(THE RECORDS begins)

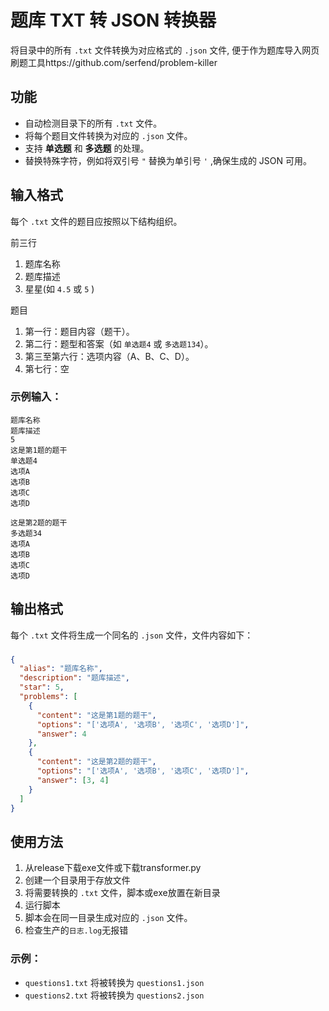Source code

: # 题库 TXT 转 JSON 转换器

将目录中的所有 `.txt` 文件转换为对应格式的 `.json` 文件, 便于作为题库导入网页刷题工具https://github.com/serfend/problem-killer


## 功能

- 自动检测目录下的所有 `.txt` 文件。
- 将每个题目文件转换为对应的 `.json` 文件。
- 支持 **单选题** 和 **多选题** 的处理。
- 替换特殊字符，例如将双引号 `"` 替换为单引号 `'` ,确保生成的 JSON 可用。

## 输入格式

每个 `.txt` 文件的题目应按照以下结构组织。

前三行
1. 题库名称
2. 题库描述
3. 星星(如 `4.5` 或 `5` )


题目
1. 第一行：题目内容（题干）。
2. 第二行：题型和答案（如 `单选题4` 或 `多选题134`）。
3. 第三至第六行：选项内容（A、B、C、D）。
4. 第七行：空
### 示例输入：
```
题库名称
题库描述
5
这是第1题的题干
单选题4
选项A
选项B
选项C
选项D

这是第2题的题干
多选题34
选项A
选项B
选项C
选项D

```

## 输出格式

每个 `.txt` 文件将生成一个同名的 `.json` 文件，文件内容如下：

### 
```json
{
  "alias": "题库名称",
  "description": "题库描述",
  "star": 5,
  "problems": [
    {
      "content": "这是第1题的题干",
      "options": "['选项A', '选项B', '选项C', '选项D']",
      "answer": 4    
    },
    {
      "content": "这是第2题的题干",
      "options": "['选项A', '选项B', '选项C', '选项D']",
      "answer": [3, 4]  
    }
  ]
}

```

## 使用方法

1. 从release下载exe文件或下载transformer.py
2. 创建一个目录用于存放文件
3. 将需要转换的 `.txt` 文件，脚本或exe放置在新目录
4. 运行脚本
5. 脚本会在同一目录生成对应的 `.json` 文件。
6. 检查生产的`日志.log`无报错

### 示例：
- `questions1.txt` 将被转换为 `questions1.json`
- `questions2.txt` 将被转换为 `questions2.json`
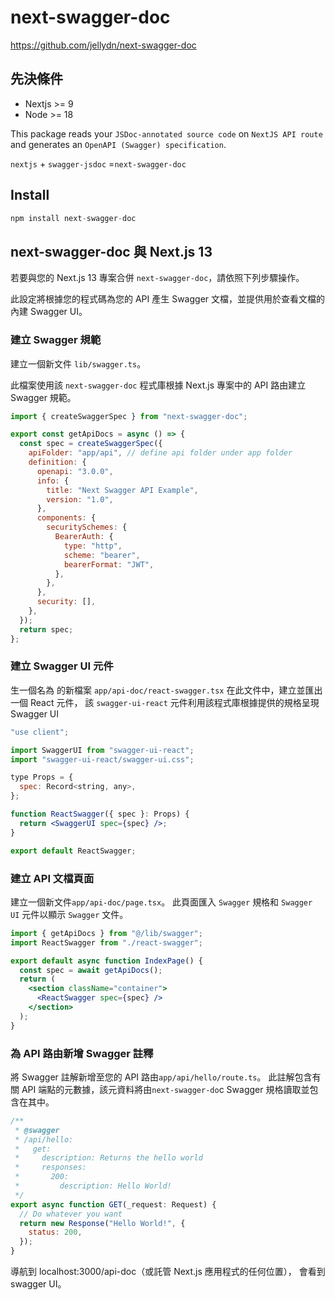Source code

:# next-swagger-doc

https://github.com/jellydn/next-swagger-doc

## 先決條件

- Nextjs >= 9
- Node >= 18

This package reads your `JSDoc-annotated source code` on `NextJS API route` and generates an `OpenAPI (Swagger) specification`.

`nextjs` + `swagger-jsdoc` =`next-swagger-doc`

## Install

```jsx title=""
npm install next-swagger-doc
```

## next-swagger-doc 與 Next.js 13

若要與您的 Next.js 13 專案合併 `next-swagger-doc`，請依照下列步驟操作。

此設定將根據您的程式碼為您的 API 產生 Swagger 文檔，並提供用於查看文檔的內建 Swagger UI。

### 建立 Swagger 規範

建立一個新文件 `lib/swagger.ts`。

此檔案使用該 `next-swagger-doc` 程式庫根據 Next.js 專案中的 API 路由建立 Swagger 規範。

```jsx title=""
import { createSwaggerSpec } from "next-swagger-doc";

export const getApiDocs = async () => {
  const spec = createSwaggerSpec({
    apiFolder: "app/api", // define api folder under app folder
    definition: {
      openapi: "3.0.0",
      info: {
        title: "Next Swagger API Example",
        version: "1.0",
      },
      components: {
        securitySchemes: {
          BearerAuth: {
            type: "http",
            scheme: "bearer",
            bearerFormat: "JWT",
          },
        },
      },
      security: [],
    },
  });
  return spec;
};
```

### 建立 Swagger UI 元件

生一個名為 的新檔案 `app/api-doc/react-swagger.tsx`
在此文件中，建立並匯出一個 React 元件，
該 `swagger-ui-react` 元件利用該程式庫根據提供的規格呈現 Swagger UI

```jsx title=""
"use client";

import SwaggerUI from "swagger-ui-react";
import "swagger-ui-react/swagger-ui.css";

type Props = {
  spec: Record<string, any>,
};

function ReactSwagger({ spec }: Props) {
  return <SwaggerUI spec={spec} />;
}

export default ReactSwagger;
```

### 建立 API 文檔頁面

建立一個新文件`app/api-doc/page.tsx`。
此頁面匯入 `Swagger` 規格和 `Swagger UI` 元件以顯示 `Swagger` 文件。

```jsx title=""
import { getApiDocs } from "@/lib/swagger";
import ReactSwagger from "./react-swagger";

export default async function IndexPage() {
  const spec = await getApiDocs();
  return (
    <section className="container">
      <ReactSwagger spec={spec} />
    </section>
  );
}
```

### 為 API 路由新增 Swagger 註釋

將 Swagger 註解新增至您的 API 路由`app/api/hello/route.ts`。
此註解包含有關 API 端點的元數據，該元資料將由`next-swagger-do`c
Swagger 規格讀取並包含在其中。

```jsx title=""
/**
 * @swagger
 * /api/hello:
 *   get:
 *     description: Returns the hello world
 *     responses:
 *       200:
 *         description: Hello World!
 */
export async function GET(_request: Request) {
  // Do whatever you want
  return new Response("Hello World!", {
    status: 200,
  });
}
```

導航到 localhost:3000/api-doc（或託管 Next.js 應用程式的任何位置），
會看到 swagger UI。
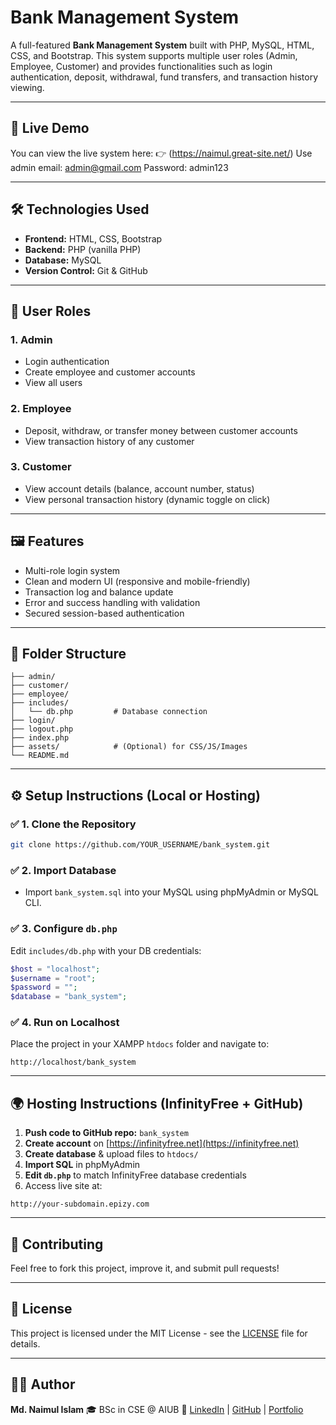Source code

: # Bank Management System

A full-featured **Bank Management System** built with PHP, MySQL, HTML, CSS, and Bootstrap. This system supports multiple user roles (Admin, Employee, Customer) and provides functionalities such as login authentication, deposit, withdrawal, fund transfers, and transaction history viewing.

---

## 🚀 Live Demo

You can view the live system here:
👉 (https://naimul.great-site.net/)
Use admin email: admin@gmail.com 
Password: admin123

---

## 🛠 Technologies Used

* **Frontend:** HTML, CSS, Bootstrap
* **Backend:** PHP (vanilla PHP)
* **Database:** MySQL
* **Version Control:** Git & GitHub

---

## 👥 User Roles

### 1. Admin

* Login authentication
* Create employee and customer accounts
* View all users

### 2. Employee

* Deposit, withdraw, or transfer money between customer accounts
* View transaction history of any customer

### 3. Customer

* View account details (balance, account number, status)
* View personal transaction history (dynamic toggle on click)

---

## 🖼 Features

* Multi-role login system
* Clean and modern UI (responsive and mobile-friendly)
* Transaction log and balance update
* Error and success handling with validation
* Secured session-based authentication

---

## 📂 Folder Structure

```
├── admin/
├── customer/
├── employee/
├── includes/
│   └── db.php         # Database connection
├── login/
├── logout.php
├── index.php
├── assets/            # (Optional) for CSS/JS/Images
└── README.md
```

---

## ⚙️ Setup Instructions (Local or Hosting)

### ✅ 1. Clone the Repository

```bash
git clone https://github.com/YOUR_USERNAME/bank_system.git
```

### ✅ 2. Import Database

* Import `bank_system.sql` into your MySQL using phpMyAdmin or MySQL CLI.

### ✅ 3. Configure `db.php`

Edit `includes/db.php` with your DB credentials:

```php
$host = "localhost";
$username = "root";
$password = "";
$database = "bank_system";
```

### ✅ 4. Run on Localhost

Place the project in your XAMPP `htdocs` folder and navigate to:

```
http://localhost/bank_system
```

---

## 🌍 Hosting Instructions (InfinityFree + GitHub)

1. **Push code to GitHub repo:** `bank_system`
2. **Create account** on [https://infinityfree.net](https://infinityfree.net)
3. **Create database** & upload files to `htdocs/`
4. **Import SQL** in phpMyAdmin
5. **Edit `db.php`** to match InfinityFree database credentials
6. Access live site at:

```
http://your-subdomain.epizy.com
```

---

## 🤝 Contributing

Feel free to fork this project, improve it, and submit pull requests!

---

## 📄 License

This project is licensed under the MIT License - see the [LICENSE](LICENSE) file for details.

---

## 👨‍💻 Author

**Md. Naimul Islam**
🎓 BSc in CSE @ AIUB
🔗 [LinkedIn](https://www.linkedin.com/in/naimul404) | [GitHub](https://github.com/mdnaimul404) | [Portfolio](https://sites.google.com/view/naimul404)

(THE RECORDS ends)

Run a filter over the data above and keep each line that contains the word "Instructions".

SOLUTION FOR THIS PROBLEM:
## ⚙️ Setup Instructions (Local or Hosting)
## 🌍 Hosting Instructions (InfinityFree + GitHub)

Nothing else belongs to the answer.